Sunday, 17 February 2013

It's just an ego trip, really. Isn't it?


So I want a blog. All of my own. Why on earth do I want to lumber myself with this ongoing responsibility? I’m not a writer by trade, I’ve got no agenda I want to push and I am certainly not doing this with a view to eventually plugging a second rate spin off book (I’m looking at you, @queen_uk). Still, I want to do a blog and I am the kind of person who gets an idea, then it niggles away until the idea is put into action, for better or worse.
So I’ve been mulling about what to write my blog about for a few weeks. I know that to encourage readership, maximise opportunities for engagement and manage expectation of audience, a blog should stick to one topic, one main area of focus. In case you hadn’t guessed from that sentence, I am ‘in marketing’. Officianado’s of great comedy will know Bill Hick’s stance on people ‘in marketing’. Re-reading the first half of this paragraph I can see his point. Anyway, I’m a digital marketing specialist, and there is already an internet full of tech blogs plagiarising Mashable and Econsultancy, so no point climbing aboard that bandwagon.

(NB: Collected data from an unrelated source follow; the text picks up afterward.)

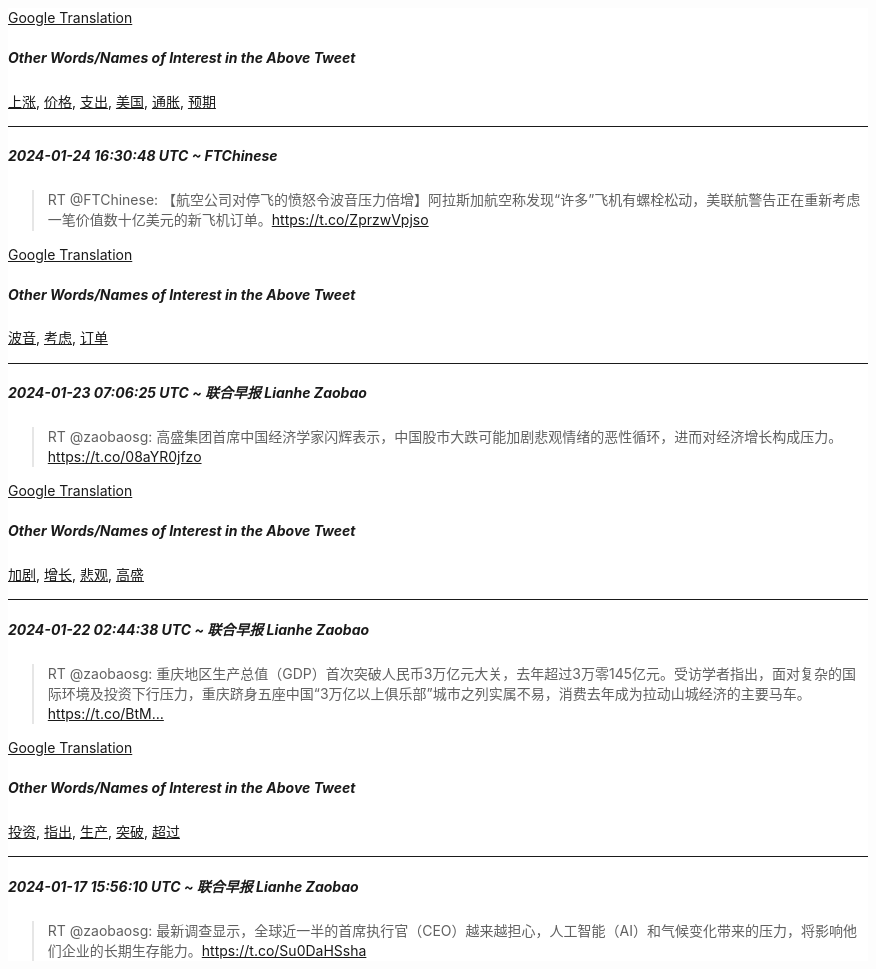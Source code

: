 [Google Translation](https://translate.google.com/?hi=en&tab=TT&sl=zh-CN&tl=en&op=translate&text=RT+%40ChineseWSJ%3A+%E7%BE%8E%E5%9B%BD%E5%95%86%E5%8A%A1%E9%83%A8%E5%91%A8%E4%BA%94%E8%A1%A8%E7%A4%BA%EF%BC%8C%E7%BE%8E%E8%81%94%E5%82%A8%E5%81%8F%E5%A5%BD%E7%9A%84%E9%80%9A%E8%83%80%E6%8C%87%E6%A0%87%E4%B8%AA%E4%BA%BA%E6%B6%88%E8%B4%B9%E6%94%AF%E5%87%BA%E4%BB%B7%E6%A0%BC%E6%8C%87%E6%95%B0%E5%9C%A812%E6%9C%88%E4%BB%BD%E7%8E%AF%E6%AF%94%E4%B8%8A%E6%B6%A8%E4%BA%860.2%25%E3%80%82%E8%BF%99%E8%BF%9B%E4%B8%80%E6%AD%A5%E8%A1%A8%E6%98%8E%E7%BE%8E%E5%9B%BD12%E6%9C%88%E4%BB%BD%E9%80%9A%E8%83%80%E5%8E%8B%E5%8A%9B%E5%9F%BA%E6%9C%AC%E4%BF%9D%E6%8C%81%E6%B8%A9%E5%92%8C%EF%BC%8C%E5%B7%A9%E5%9B%BA%E9%99%8D%E6%81%AF%E9%A2%84%E6%9C%9F%E3%80%82https%3A%2F%2Ft.co%2FIAzlhABl0c+https%3A%2F%2Ft.co%2FIAzlhABl0c)
##### Other Words/Names of Interest in the Above Tweet
[上涨](上涨.md), [价格](价格.md), [支出](支出.md), [美国](美国.md), [通胀](通胀.md), [预期](预期.md)
___
##### 2024-01-24 16:30:48 UTC ~ FTChinese
> RT @FTChinese: 【航空公司对停飞的愤怒令波音压力倍增】阿拉斯加航空称发现“许多”飞机有螺栓松动，美联航警告正在重新考虑一笔价值数十亿美元的新飞机订单。https://t.co/ZprzwVpjso

[Google Translation](https://translate.google.com/?hi=en&tab=TT&sl=zh-CN&tl=en&op=translate&text=RT+%40FTChinese%3A+%E3%80%90%E8%88%AA%E7%A9%BA%E5%85%AC%E5%8F%B8%E5%AF%B9%E5%81%9C%E9%A3%9E%E7%9A%84%E6%84%A4%E6%80%92%E4%BB%A4%E6%B3%A2%E9%9F%B3%E5%8E%8B%E5%8A%9B%E5%80%8D%E5%A2%9E%E3%80%91%E9%98%BF%E6%8B%89%E6%96%AF%E5%8A%A0%E8%88%AA%E7%A9%BA%E7%A7%B0%E5%8F%91%E7%8E%B0%E2%80%9C%E8%AE%B8%E5%A4%9A%E2%80%9D%E9%A3%9E%E6%9C%BA%E6%9C%89%E8%9E%BA%E6%A0%93%E6%9D%BE%E5%8A%A8%EF%BC%8C%E7%BE%8E%E8%81%94%E8%88%AA%E8%AD%A6%E5%91%8A%E6%AD%A3%E5%9C%A8%E9%87%8D%E6%96%B0%E8%80%83%E8%99%91%E4%B8%80%E7%AC%94%E4%BB%B7%E5%80%BC%E6%95%B0%E5%8D%81%E4%BA%BF%E7%BE%8E%E5%85%83%E7%9A%84%E6%96%B0%E9%A3%9E%E6%9C%BA%E8%AE%A2%E5%8D%95%E3%80%82https%3A%2F%2Ft.co%2FZprzwVpjso)
##### Other Words/Names of Interest in the Above Tweet
[波音](波音.md), [考虑](考虑.md), [订单](订单.md)
___
##### 2024-01-23 07:06:25 UTC ~ 联合早报 Lianhe Zaobao
> RT @zaobaosg: 高盛集团首席中国经济学家闪辉表示，中国股市大跌可能加剧悲观情绪的恶性循环，进而对经济增长构成压力。https://t.co/08aYR0jfzo

[Google Translation](https://translate.google.com/?hi=en&tab=TT&sl=zh-CN&tl=en&op=translate&text=RT+%40zaobaosg%3A+%E9%AB%98%E7%9B%9B%E9%9B%86%E5%9B%A2%E9%A6%96%E5%B8%AD%E4%B8%AD%E5%9B%BD%E7%BB%8F%E6%B5%8E%E5%AD%A6%E5%AE%B6%E9%97%AA%E8%BE%89%E8%A1%A8%E7%A4%BA%EF%BC%8C%E4%B8%AD%E5%9B%BD%E8%82%A1%E5%B8%82%E5%A4%A7%E8%B7%8C%E5%8F%AF%E8%83%BD%E5%8A%A0%E5%89%A7%E6%82%B2%E8%A7%82%E6%83%85%E7%BB%AA%E7%9A%84%E6%81%B6%E6%80%A7%E5%BE%AA%E7%8E%AF%EF%BC%8C%E8%BF%9B%E8%80%8C%E5%AF%B9%E7%BB%8F%E6%B5%8E%E5%A2%9E%E9%95%BF%E6%9E%84%E6%88%90%E5%8E%8B%E5%8A%9B%E3%80%82https%3A%2F%2Ft.co%2F08aYR0jfzo)
##### Other Words/Names of Interest in the Above Tweet
[加剧](加剧.md), [增长](增长.md), [悲观](悲观.md), [高盛](高盛.md)
___
##### 2024-01-22 02:44:38 UTC ~ 联合早报 Lianhe Zaobao
> RT @zaobaosg: 重庆地区生产总值（GDP）首次突破人民币3万亿元大关，去年超过3万零145亿元。受访学者指出，面对复杂的国际环境及投资下行压力，重庆跻身五座中国“3万亿以上俱乐部”城市之列实属不易，消费去年成为拉动山城经济的主要马车。https://t.co/BtM…

[Google Translation](https://translate.google.com/?hi=en&tab=TT&sl=zh-CN&tl=en&op=translate&text=RT+%40zaobaosg%3A+%E9%87%8D%E5%BA%86%E5%9C%B0%E5%8C%BA%E7%94%9F%E4%BA%A7%E6%80%BB%E5%80%BC%EF%BC%88GDP%EF%BC%89%E9%A6%96%E6%AC%A1%E7%AA%81%E7%A0%B4%E4%BA%BA%E6%B0%91%E5%B8%813%E4%B8%87%E4%BA%BF%E5%85%83%E5%A4%A7%E5%85%B3%EF%BC%8C%E5%8E%BB%E5%B9%B4%E8%B6%85%E8%BF%873%E4%B8%87%E9%9B%B6145%E4%BA%BF%E5%85%83%E3%80%82%E5%8F%97%E8%AE%BF%E5%AD%A6%E8%80%85%E6%8C%87%E5%87%BA%EF%BC%8C%E9%9D%A2%E5%AF%B9%E5%A4%8D%E6%9D%82%E7%9A%84%E5%9B%BD%E9%99%85%E7%8E%AF%E5%A2%83%E5%8F%8A%E6%8A%95%E8%B5%84%E4%B8%8B%E8%A1%8C%E5%8E%8B%E5%8A%9B%EF%BC%8C%E9%87%8D%E5%BA%86%E8%B7%BB%E8%BA%AB%E4%BA%94%E5%BA%A7%E4%B8%AD%E5%9B%BD%E2%80%9C3%E4%B8%87%E4%BA%BF%E4%BB%A5%E4%B8%8A%E4%BF%B1%E4%B9%90%E9%83%A8%E2%80%9D%E5%9F%8E%E5%B8%82%E4%B9%8B%E5%88%97%E5%AE%9E%E5%B1%9E%E4%B8%8D%E6%98%93%EF%BC%8C%E6%B6%88%E8%B4%B9%E5%8E%BB%E5%B9%B4%E6%88%90%E4%B8%BA%E6%8B%89%E5%8A%A8%E5%B1%B1%E5%9F%8E%E7%BB%8F%E6%B5%8E%E7%9A%84%E4%B8%BB%E8%A6%81%E9%A9%AC%E8%BD%A6%E3%80%82https%3A%2F%2Ft.co%2FBtM%E2%80%A6)
##### Other Words/Names of Interest in the Above Tweet
[投资](投资.md), [指出](指出.md), [生产](生产.md), [突破](突破.md), [超过](超过.md)
___
##### 2024-01-17 15:56:10 UTC ~ 联合早报 Lianhe Zaobao
> RT @zaobaosg: 最新调查显示，全球近一半的首席执行官（CEO）越来越担心，人工智能（AI）和气候变化带来的压力，将影响他们企业的长期生存能力。https://t.co/Su0DaHSsha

What else could I write about? Music? I love music, but most of my collection wasn’t even recorded this century (specialist area, early to mid 90’s grunge scene), so it’s not like I’ll be keeping people up to date with the latest dubstep anthems or uncovering hot new musical talent. I'll leave that to Zane Lowe to get sycophantically over excited about.
Film then. Big fan of films, love going to the cinema, have a subscription to Empire and a decent home collection of DVD and Blurays, plus a Blockbuster online account with a watched list nearly in 4 figures. Fair bet there will be the odd film review posted on here, plus childlike anticipation of each quarters new crop of celluloid thrills. Will this give me enough fodder to keep a whole Blog going all on its own though?
I could go down the route of being a bit saucy, blog on sex and relationships, maybe be flirty and a bit ambiguous about my sexuality. That kind of behaviour is best left to young Hollywood ingénue, desperate to carve their mark on cinema beyond topless murder victim #3 in a cheap horror sequel. It seems their only avenue for career advancement is to appear to be as sexually accessible by as many people as possible, especially their current interviewer. Regardless of that, I would desperately underqualified to write about sex on the internet, there are images of illicit behaviour on certain websites (so I hear) that will widen eyes more experienced than mine.
After some pondering, I came to the conclusion that, all things considered, I was best off just blogging about whatever the hell I feel like, whenever the mood takes me to post. And, to answer the question first posed, the reason for Blogging need be no more complex than the fact I enjoy writing. So there it is, I think. This is what the internet, possibly the world’s greatest invention, has come to. A massive compendium of small vanity projects from people like me, with a little bit too much spare time. But at least whilst I am on here, blogging about nothing very much, I am not sloganeering a new cringe-worthy marketing tagline.
You see what Jon’s doing there? That’s clever. He’s going for that ‘at least I'm not marketing to you’ dollar. That's a big market, good work, Jon.